Study: Air Pollution Linked To Child Behavioral And Cognitive Issues
Two experts weigh in on what parents can do to limit exposure.
While it may have always been a concern that air pollution could affect the way our kids breathe, it seems that it may also affect the way they think, develop, and behave into adulthood. Recent evidence from The University of Washington adds claim to the fact that both prenatal and postnatal exposure to air pollution can harm a child’s brain development. So, what does this mean for pregnant people and parents?
The study, published in the July issue of Environmental Health Perspectives, found that children whose mothers experienced higher nitrogen dioxide (NO2) exposure during pregnancy, especially in the first and second trimester, were more likely to have behavioral problems later in life.

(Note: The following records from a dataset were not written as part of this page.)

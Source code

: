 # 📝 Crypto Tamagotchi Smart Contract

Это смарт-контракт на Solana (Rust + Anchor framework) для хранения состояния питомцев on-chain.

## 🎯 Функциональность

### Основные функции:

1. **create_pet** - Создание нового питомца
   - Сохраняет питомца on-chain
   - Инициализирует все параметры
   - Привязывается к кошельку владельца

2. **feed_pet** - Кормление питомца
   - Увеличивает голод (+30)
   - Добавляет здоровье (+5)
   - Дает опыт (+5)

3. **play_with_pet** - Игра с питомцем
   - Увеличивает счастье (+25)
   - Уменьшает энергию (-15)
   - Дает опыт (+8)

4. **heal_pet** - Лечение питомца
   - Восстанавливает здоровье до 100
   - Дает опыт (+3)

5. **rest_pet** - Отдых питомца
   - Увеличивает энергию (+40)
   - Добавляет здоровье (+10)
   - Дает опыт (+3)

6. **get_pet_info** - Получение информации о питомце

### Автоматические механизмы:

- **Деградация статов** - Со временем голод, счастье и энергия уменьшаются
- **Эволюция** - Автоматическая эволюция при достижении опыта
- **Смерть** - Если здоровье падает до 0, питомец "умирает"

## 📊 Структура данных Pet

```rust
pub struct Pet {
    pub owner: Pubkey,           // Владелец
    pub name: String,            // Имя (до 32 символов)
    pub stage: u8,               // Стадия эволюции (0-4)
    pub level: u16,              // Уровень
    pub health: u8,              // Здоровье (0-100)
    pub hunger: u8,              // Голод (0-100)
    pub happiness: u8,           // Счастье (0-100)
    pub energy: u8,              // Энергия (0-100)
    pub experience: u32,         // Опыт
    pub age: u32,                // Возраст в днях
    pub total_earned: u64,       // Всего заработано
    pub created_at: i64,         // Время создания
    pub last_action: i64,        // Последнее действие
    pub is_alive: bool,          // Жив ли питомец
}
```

As for children’s direct exposure to air pollution, researchers also reported that higher exposures to small-particle air pollution (PM2.5) when children were 2 to 4 years old was associated with poorer child behavioral functioning and cognitive performance.
The study gathered data from almost 2,000 mothers recruited during pregnancy from six cities: Memphis, Tennessee; Minneapolis; Rochester; San Francisco; and two in Washington, Seattle and Yakima.
Using a state-of-the-art model developed at the University of Washington, the study measured air pollution levels while using participants’ address information to estimate each mother and child's exposures to air pollution during the pregnancy period and early childhood.
In the first few years of a child’s life, ongoing brain development is at a critical state, as the number of neural connections explodes. The brain reaches 90% of its future adult size, the researchers write. For young children, inhaled pollutants that invade deep in the lung and enter the central nervous system can cause great damage in areas relevant for behavioral and cognitive function later down the line.
When studying the data, researchers also found that exposure to PM2.5 pollution was generally associated with more behavioral problems in girls than in boys, and that the adverse effect of PM2.5 exposure in the second trimester on IQ was stronger in boys.
"This study reinforces the unique vulnerability of children to air pollution — both in fetal life where major organ development and function occurs as well as into childhood when those processes continue. These early life perturbations can have lasting impacts on lifelong brain function. This study underscores the importance of air pollution as a preventable risk factor for healthy child neurodevelopment," said senior author Dr. Catherine Karr, a professor in the UW School of Public Health and School of Medicine.
So, how can pregnant people be proactive in protecting their baby from air pollution? Kimberly Yolton, Ph.D., director of research in the Division of General and Community Pediatrics at the American Academy of Pediatrics, believes it’s all about preparation.
“Pregnant mothers have a big responsibility and many things to worry about. Regarding air pollution, they can be proactive in protecting themselves and their babies by checking air quality indexes when planning outdoor excursions,” Yolton explained to Scary Mommy. “Weather apps and other sources can be used to learn more about current and expected air pollution in their region to plan the best times of day to be outside and specific areas and times to avoid.”
So, what about factors out of a parent’s control — like climate change? Patrick Ryan, a Ph.D., Division of Biostatistics and Epidemiology at the AAP, fears that climate change will result in more people being exposed to air pollutants and overall greater health effects, including impacts to child health and development.
“As climate change increases temperatures, we expect the number of poor air quality days to also increase. Second, particle pollution comes from many sources including forest fires. As these become more frequent and larger, the particles can travel long distances and cause air quality issues in locations that were previously unaffected and far away from the fires. In addition to these, natural disasters like hurricanes, extreme heat, droughts, and flooding all have downstream consequences that can negatively impact health,” he told Scary Mommy.
If a pregnant person or a parent is already aware of the exposures to air pollution, it’s important to keep an eye on how their child is developing. While there are no diagnostic tests to assess the damage from air pollution on fetal brain development, parents and pediatricians should pay attention to developmental milestones, such as sitting up, walking, talking, social skills, and behavior. Parents should reach out to their pediatrician when children have problems with motor skills, attention, language, or behavior.
All hope is not lost when it comes to the strengthening link between air pollution and child brain development. Dr. Kim Cecil, Ph.D., director of radiology research for the Imaging Research Center, says that kids are as resilient as ever. And while there is nothing a person can do per-say to “reverse” the affects of air pollution, there is always active changes parents and kids can make to maintain a healthy life.
“A child’s brain is constantly changing and adapting to overcome challenges from a variety of exposures and experiences such as pollution, infection, and other conditions. Healthy lifestyles with good nutrition and exercise, pursuing reading and other academic interests, stimulating and supportive experiences at home, school, and within the community are all things that strengthen brain circuitry,” she explained.
With climate change effects ever growing, and the risks of air pollution only getting greater, there is more pressure on parents and expecting parents to do everything they can to protect themselves and their children from lasting effects. Being proactive about climate conditions, keeping an eye on milestones and growth charts, as well as making an effort to promote a healthy lifestyle are just a few of the ways the experts believe can help avoid any missteps in child brain development due to air pollution.